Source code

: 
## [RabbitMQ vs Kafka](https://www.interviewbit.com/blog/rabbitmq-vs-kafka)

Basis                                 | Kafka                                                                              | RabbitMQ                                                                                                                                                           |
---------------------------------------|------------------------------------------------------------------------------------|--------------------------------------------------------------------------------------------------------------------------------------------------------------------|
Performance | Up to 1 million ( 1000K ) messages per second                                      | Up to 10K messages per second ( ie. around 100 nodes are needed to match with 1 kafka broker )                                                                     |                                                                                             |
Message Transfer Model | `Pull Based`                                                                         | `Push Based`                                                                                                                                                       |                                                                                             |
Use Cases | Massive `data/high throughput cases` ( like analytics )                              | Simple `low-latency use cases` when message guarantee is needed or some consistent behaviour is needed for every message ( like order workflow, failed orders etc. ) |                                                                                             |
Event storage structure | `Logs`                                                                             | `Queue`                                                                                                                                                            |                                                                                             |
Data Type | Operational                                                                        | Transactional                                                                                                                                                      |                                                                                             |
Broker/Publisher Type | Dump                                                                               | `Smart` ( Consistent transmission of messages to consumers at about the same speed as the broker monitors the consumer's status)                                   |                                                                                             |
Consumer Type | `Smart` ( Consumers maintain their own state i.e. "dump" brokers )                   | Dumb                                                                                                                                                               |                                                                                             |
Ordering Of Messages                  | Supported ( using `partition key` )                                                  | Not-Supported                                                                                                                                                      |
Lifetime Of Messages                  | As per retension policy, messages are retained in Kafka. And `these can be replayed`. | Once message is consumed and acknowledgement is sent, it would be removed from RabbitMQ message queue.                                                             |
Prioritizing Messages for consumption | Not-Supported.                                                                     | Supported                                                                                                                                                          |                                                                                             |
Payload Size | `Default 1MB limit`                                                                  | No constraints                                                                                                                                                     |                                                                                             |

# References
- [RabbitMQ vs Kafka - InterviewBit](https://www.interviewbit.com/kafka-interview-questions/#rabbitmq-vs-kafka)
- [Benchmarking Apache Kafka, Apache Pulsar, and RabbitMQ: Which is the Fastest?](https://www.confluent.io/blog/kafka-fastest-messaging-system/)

TASK INSTRUCTIONS
From the line with "Prioritizing Messages for" through the final line of the records, return each line exactly. Leave out the rest.

SOLUTION
Prioritizing Messages for consumption | Not-Supported.                                                                     | Supported                                                                                                                                                          |                                                                                             |
Payload Size | `Default 1MB limit`                                                                  | No constraints                                                                                                                                                     |                                                                                             |

# References
- [RabbitMQ vs Kafka - InterviewBit](https://www.interviewbit.com/kafka-interview-questions/#rabbitmq-vs-kafka)
- [Benchmarking Apache Kafka, Apache Pulsar, and RabbitMQ: Which is the Fastest?](https://www.confluent.io/blog/kafka-fastest-messaging-system/)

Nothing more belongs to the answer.